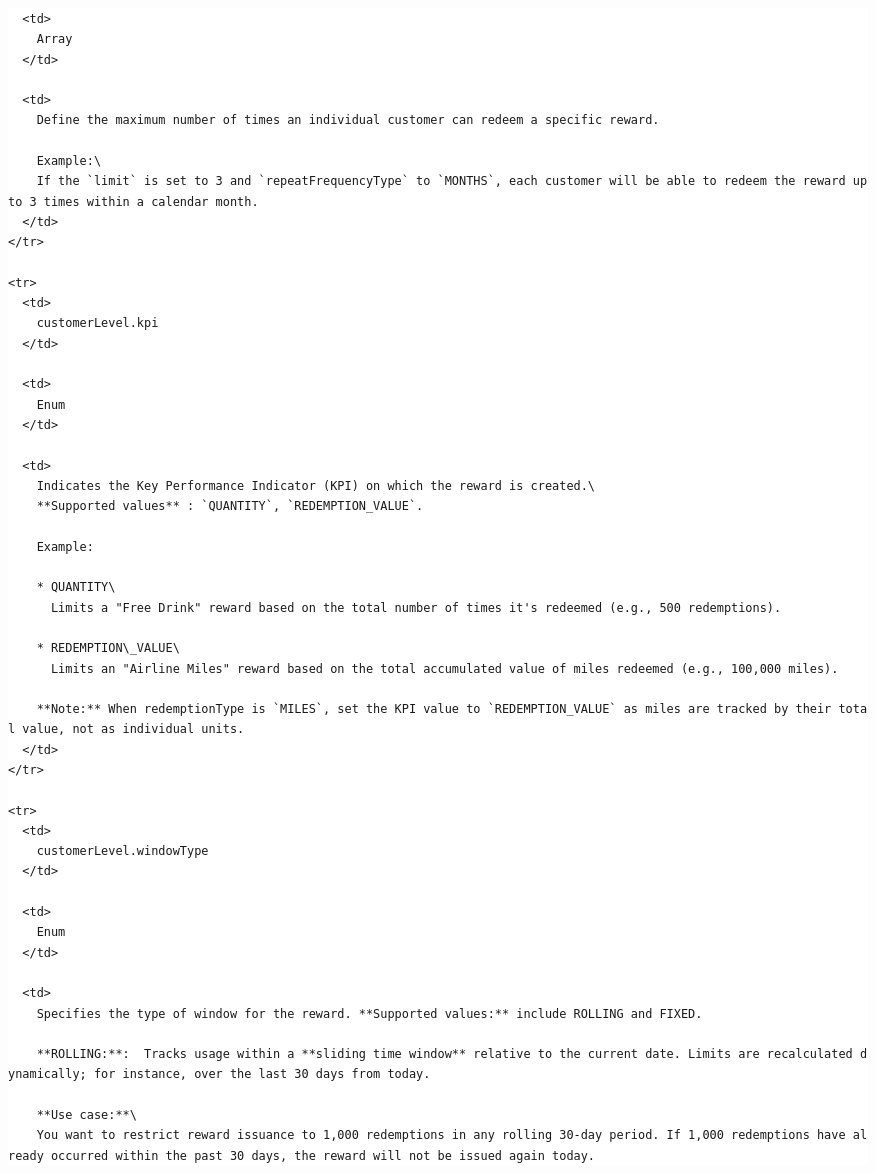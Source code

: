       <td>
        Array
      </td>

      <td>
        Define the maximum number of times an individual customer can redeem a specific reward.

        Example:\
        If the `limit` is set to 3 and `repeatFrequencyType` to `MONTHS`, each customer will be able to redeem the reward up to 3 times within a calendar month.
      </td>
    </tr>

    <tr>
      <td>
        customerLevel.kpi
      </td>

      <td>
        Enum
      </td>

      <td>
        Indicates the Key Performance Indicator (KPI) on which the reward is created.\
        **Supported values** : `QUANTITY`, `REDEMPTION_VALUE`.

        Example:

        * QUANTITY\
          Limits a "Free Drink" reward based on the total number of times it's redeemed (e.g., 500 redemptions).

        * REDEMPTION\_VALUE\
          Limits an "Airline Miles" reward based on the total accumulated value of miles redeemed (e.g., 100,000 miles).

        **Note:** When redemptionType is `MILES`, set the KPI value to `REDEMPTION_VALUE` as miles are tracked by their total value, not as individual units.
      </td>
    </tr>

    <tr>
      <td>
        customerLevel.windowType
      </td>

      <td>
        Enum
      </td>

      <td>
        Specifies the type of window for the reward. **Supported values:** include ROLLING and FIXED.

        **ROLLING:**:  Tracks usage within a **sliding time window** relative to the current date. Limits are recalculated dynamically; for instance, over the last 30 days from today.

        **Use case:**\
        You want to restrict reward issuance to 1,000 redemptions in any rolling 30-day period. If 1,000 redemptions have already occurred within the past 30 days, the reward will not be issued again today.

Work to be completed -
Transcribe the data verbatim. No picture belongs in the result.

Response for this exercise -
Source code

:       <td>
        Array
      </td>

      <td>
        Define the maximum number of times an individual customer can redeem a specific reward.

        Example:\
        If the `limit` is set to 3 and `repeatFrequencyType` to `MONTHS`, each customer will be able to redeem the reward up to 3 times within a calendar month.
      </td>
    </tr>

    <tr>
      <td>
        customerLevel.kpi
      </td>

      <td>
        Enum
      </td>

      <td>
        Indicates the Key Performance Indicator (KPI) on which the reward is created.\
        **Supported values** : `QUANTITY`, `REDEMPTION_VALUE`.

        Example:

        * QUANTITY\
          Limits a "Free Drink" reward based on the total number of times it's redeemed (e.g., 500 redemptions).

        * REDEMPTION\_VALUE\
          Limits an "Airline Miles" reward based on the total accumulated value of miles redeemed (e.g., 100,000 miles).

        **Note:** When redemptionType is `MILES`, set the KPI value to `REDEMPTION_VALUE` as miles are tracked by their total value, not as individual units.
      </td>
    </tr>

    <tr>
      <td>
        customerLevel.windowType
      </td>

      <td>
        Enum
      </td>

      <td>
        Specifies the type of window for the reward. **Supported values:** include ROLLING and FIXED.

        **ROLLING:**:  Tracks usage within a **sliding time window** relative to the current date. Limits are recalculated dynamically; for instance, over the last 30 days from today.

        **Use case:**\
        You want to restrict reward issuance to 1,000 redemptions in any rolling 30-day period. If 1,000 redemptions have already occurred within the past 30 days, the reward will not be issued again today.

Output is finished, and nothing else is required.